Centinels
  • Centinels
  • Writeups
    • n00bzCTF
      • forensics/wave
      • osint/the-gang-[1-4]
      • programming/sillygoose
      • programming/numbers-2
      • programming/back-from-brazil
      • crypto/random
      • misc/addition
      • misc/subtraction
      • blockchain/evm-conditions
    • ImaginaryCTF
      • forensics/playful-puppy
      • forensics/cartesian-[1-3]
    • VSCTF
      • algo/baby-game
      • algo/quickmaffs-permutation-puzzle
      • algo/baby-game-revisited
      • crypto/dream
      • crypto/dream-revenge
      • rev/awa-jelly
    • UMDCTF
      • osint/literally arrakis I
      • osint/literally arrakis II
      • misc/Echoes of Arrakis
      • misc/Spice Harvest Data Recovery
Powered by GitBook
On this page
  • Writeup by Aryan
  • Cartesian 1
  • Cartesian 2 (first blood)
  • Cartesian 3 (first blood)
  1. Writeups
  2. ImaginaryCTF

forensics/cartesian-[1-3]

550, 95, and 91 solves / 100 points each

Previousforensics/playful-puppyNextVSCTF

Last updated 7 months ago

Writeup by Aryan

A three-part OSINT challenge! We have to track down a person called Terrence Descartes.

Cartesian 1

The first and simplest of the three. We are given the guarantee that Terry's social accounts are relatively new and nothing pertaining to him has existed before July 17, 2024. Intuitively, we start looking on social media. We find his Instagram relatively quickly, which has some stories and posts. Going through the stories, we find our first flag!
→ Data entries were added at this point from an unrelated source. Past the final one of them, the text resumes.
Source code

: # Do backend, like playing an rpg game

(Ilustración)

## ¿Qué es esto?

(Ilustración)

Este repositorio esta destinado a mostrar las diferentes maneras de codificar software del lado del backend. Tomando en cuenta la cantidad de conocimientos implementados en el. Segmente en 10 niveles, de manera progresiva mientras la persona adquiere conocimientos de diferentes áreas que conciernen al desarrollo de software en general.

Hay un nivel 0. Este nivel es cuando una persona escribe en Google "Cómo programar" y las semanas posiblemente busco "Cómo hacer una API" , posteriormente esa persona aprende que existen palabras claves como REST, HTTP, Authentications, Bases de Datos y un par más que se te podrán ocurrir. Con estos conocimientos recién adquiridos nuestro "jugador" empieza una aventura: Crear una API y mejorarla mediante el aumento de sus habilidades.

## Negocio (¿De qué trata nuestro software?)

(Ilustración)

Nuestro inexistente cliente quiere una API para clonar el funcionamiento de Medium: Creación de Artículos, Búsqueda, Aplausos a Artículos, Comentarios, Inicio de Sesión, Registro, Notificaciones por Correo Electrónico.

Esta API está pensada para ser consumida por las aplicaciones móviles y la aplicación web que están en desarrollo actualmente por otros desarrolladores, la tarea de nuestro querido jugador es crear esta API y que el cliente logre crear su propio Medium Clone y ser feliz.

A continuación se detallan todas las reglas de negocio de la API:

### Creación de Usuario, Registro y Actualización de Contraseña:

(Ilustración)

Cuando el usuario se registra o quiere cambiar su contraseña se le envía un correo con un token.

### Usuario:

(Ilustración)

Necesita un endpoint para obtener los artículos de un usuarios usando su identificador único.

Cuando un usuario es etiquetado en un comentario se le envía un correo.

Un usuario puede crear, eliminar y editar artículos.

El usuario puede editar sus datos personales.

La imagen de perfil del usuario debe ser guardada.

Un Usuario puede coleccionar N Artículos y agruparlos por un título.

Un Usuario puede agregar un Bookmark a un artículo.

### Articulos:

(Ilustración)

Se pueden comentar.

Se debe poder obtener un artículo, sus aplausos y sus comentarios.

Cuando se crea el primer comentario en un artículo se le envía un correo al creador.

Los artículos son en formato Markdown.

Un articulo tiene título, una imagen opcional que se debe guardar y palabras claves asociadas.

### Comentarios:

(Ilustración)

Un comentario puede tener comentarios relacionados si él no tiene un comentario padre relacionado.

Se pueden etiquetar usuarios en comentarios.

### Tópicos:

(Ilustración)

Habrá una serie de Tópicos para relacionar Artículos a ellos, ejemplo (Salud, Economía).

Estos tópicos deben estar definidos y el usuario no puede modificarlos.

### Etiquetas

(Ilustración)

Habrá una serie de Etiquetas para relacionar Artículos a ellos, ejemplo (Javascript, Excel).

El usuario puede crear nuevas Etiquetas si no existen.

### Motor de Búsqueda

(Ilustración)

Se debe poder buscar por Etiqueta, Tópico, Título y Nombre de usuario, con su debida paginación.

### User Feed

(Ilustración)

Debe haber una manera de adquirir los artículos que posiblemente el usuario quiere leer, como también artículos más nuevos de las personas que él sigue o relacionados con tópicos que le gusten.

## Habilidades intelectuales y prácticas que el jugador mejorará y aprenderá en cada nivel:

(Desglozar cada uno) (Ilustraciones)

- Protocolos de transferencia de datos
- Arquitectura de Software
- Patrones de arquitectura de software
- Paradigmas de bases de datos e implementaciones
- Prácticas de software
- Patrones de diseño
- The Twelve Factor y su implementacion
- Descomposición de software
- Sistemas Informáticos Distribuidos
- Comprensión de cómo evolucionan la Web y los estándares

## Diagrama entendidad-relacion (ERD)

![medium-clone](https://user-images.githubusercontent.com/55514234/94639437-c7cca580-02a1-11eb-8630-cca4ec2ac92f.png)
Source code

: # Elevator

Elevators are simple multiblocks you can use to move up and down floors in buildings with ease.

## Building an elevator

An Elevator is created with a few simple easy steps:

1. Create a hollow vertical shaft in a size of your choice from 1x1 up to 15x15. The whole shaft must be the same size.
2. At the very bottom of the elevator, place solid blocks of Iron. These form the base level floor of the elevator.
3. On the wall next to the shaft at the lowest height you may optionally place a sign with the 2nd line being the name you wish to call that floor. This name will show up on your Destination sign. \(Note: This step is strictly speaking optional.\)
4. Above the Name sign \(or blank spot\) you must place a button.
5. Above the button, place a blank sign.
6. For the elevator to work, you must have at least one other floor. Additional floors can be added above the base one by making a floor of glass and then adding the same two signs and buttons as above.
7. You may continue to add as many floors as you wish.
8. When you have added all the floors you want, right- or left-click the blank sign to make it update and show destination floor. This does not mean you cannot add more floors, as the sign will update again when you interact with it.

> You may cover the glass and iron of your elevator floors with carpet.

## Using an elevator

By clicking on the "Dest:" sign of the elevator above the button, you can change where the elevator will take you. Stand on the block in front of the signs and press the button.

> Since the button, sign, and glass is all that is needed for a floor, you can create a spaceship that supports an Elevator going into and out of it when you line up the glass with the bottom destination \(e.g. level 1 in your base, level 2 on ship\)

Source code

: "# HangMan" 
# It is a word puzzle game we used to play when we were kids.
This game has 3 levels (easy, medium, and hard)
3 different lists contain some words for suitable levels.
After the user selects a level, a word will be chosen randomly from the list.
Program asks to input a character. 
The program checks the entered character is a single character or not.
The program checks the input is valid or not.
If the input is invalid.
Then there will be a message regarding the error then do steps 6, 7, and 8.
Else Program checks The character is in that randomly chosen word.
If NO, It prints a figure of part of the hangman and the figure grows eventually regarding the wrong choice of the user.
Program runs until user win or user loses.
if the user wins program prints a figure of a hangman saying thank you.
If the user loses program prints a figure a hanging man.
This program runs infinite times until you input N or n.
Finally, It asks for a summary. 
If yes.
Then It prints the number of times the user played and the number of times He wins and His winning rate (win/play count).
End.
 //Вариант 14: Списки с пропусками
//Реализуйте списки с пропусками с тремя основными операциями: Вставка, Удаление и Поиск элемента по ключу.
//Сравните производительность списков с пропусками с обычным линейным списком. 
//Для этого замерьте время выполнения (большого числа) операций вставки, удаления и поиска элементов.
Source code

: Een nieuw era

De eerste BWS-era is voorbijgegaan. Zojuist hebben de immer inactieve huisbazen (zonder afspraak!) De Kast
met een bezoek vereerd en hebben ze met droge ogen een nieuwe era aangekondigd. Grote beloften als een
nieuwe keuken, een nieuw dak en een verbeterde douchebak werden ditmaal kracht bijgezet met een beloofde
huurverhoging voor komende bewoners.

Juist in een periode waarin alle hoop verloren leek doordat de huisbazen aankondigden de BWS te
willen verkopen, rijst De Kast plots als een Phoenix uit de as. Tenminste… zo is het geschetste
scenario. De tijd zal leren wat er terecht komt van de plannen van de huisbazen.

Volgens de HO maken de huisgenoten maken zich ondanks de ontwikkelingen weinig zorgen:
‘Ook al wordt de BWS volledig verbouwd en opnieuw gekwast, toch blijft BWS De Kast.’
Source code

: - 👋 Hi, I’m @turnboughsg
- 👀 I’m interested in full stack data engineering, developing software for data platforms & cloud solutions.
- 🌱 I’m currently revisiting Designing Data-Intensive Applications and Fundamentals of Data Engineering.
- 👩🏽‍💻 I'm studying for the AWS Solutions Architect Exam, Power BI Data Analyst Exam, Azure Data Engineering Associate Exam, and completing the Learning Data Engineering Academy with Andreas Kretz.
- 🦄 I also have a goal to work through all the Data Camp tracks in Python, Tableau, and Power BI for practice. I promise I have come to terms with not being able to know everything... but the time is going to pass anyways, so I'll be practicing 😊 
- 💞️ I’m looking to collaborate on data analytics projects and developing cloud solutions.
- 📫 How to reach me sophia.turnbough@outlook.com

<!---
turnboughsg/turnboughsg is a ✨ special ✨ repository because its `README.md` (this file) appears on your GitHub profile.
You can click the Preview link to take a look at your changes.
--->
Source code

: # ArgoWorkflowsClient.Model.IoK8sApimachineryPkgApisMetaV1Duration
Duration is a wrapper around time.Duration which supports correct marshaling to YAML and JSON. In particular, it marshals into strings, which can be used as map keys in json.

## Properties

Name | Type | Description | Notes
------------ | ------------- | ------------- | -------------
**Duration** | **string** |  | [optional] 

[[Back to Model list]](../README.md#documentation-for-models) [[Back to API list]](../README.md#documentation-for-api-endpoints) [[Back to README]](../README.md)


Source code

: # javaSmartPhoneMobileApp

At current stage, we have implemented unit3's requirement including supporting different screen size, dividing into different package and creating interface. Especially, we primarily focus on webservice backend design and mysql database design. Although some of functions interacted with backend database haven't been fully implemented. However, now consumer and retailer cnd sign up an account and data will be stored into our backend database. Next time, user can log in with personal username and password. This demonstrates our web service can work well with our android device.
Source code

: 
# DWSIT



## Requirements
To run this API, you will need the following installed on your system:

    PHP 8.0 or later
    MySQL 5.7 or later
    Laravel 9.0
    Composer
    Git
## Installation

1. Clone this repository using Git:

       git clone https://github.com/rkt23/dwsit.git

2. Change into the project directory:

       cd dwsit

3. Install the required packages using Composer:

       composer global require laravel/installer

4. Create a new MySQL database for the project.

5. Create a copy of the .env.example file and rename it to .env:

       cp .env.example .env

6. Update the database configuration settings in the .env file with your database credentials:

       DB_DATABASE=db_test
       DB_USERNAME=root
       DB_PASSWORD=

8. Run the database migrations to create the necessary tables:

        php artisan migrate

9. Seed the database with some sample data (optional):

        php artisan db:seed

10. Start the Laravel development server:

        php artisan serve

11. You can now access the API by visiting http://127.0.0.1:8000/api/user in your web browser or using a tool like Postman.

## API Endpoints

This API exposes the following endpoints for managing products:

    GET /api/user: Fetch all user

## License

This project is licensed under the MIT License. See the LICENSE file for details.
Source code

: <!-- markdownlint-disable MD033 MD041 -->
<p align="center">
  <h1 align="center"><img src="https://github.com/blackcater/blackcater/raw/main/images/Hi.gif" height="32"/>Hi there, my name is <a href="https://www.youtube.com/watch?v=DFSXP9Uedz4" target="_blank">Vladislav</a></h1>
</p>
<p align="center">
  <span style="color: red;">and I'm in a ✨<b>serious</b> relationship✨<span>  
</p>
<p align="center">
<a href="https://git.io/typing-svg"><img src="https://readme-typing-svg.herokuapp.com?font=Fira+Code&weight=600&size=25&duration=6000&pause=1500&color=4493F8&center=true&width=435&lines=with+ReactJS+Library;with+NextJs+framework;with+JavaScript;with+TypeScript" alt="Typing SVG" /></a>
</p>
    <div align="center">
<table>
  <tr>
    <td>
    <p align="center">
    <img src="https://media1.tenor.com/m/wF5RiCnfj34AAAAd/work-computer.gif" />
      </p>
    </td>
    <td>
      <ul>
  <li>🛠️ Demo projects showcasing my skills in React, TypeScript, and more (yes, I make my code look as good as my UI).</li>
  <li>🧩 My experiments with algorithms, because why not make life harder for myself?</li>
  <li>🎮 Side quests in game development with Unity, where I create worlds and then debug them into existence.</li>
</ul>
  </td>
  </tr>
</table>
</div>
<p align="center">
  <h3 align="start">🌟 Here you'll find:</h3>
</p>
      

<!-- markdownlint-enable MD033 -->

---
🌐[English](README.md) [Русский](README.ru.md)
ictf{i_love_revealing_info_on_the_internet}

Cartesian 2 (first blood)

The second -- and for us, hardest -- of the three. All we're told is that we should look into Terry's trip last summer, and there may be more to him than it seems.

We went down quite a few rabbit holes involving his Instagram account, but couldn't find anything. Everything in the travel😎😎😎 stories was irrelevant. Some of our team members quickly found Terry's LinkedIn, which didn't appear to have much useful info. We also found a Reddit account which we assumed may have been relevant, but there was nothing on it (later on, we received confirmation it was out of scope).

A few minutes later, another teammate found his GitHub, which had a repository on it. Getting someone's email from their GitHub is trivial, just open a commit and add .patch to the end of the URL. We successfully retrieve Terrence's email with this!

Turns out his email is just terrencedescartes@gmail.com. At this point, we were annoyed that we hadn't guessed the email address earlier (although soon enough we would be doing our fair share of guessing).

Finding his email allowed us to perform a lookup through Epieos, which gives us links to his Google Calendar and Google Maps. There were no reviews on the Google Maps (for the time being), so we examine his calendar. Going back to summer 2023, we see an entry titled SUMMER TRIP!!!. Clicking on it gives us the second part of the flag, but not the first.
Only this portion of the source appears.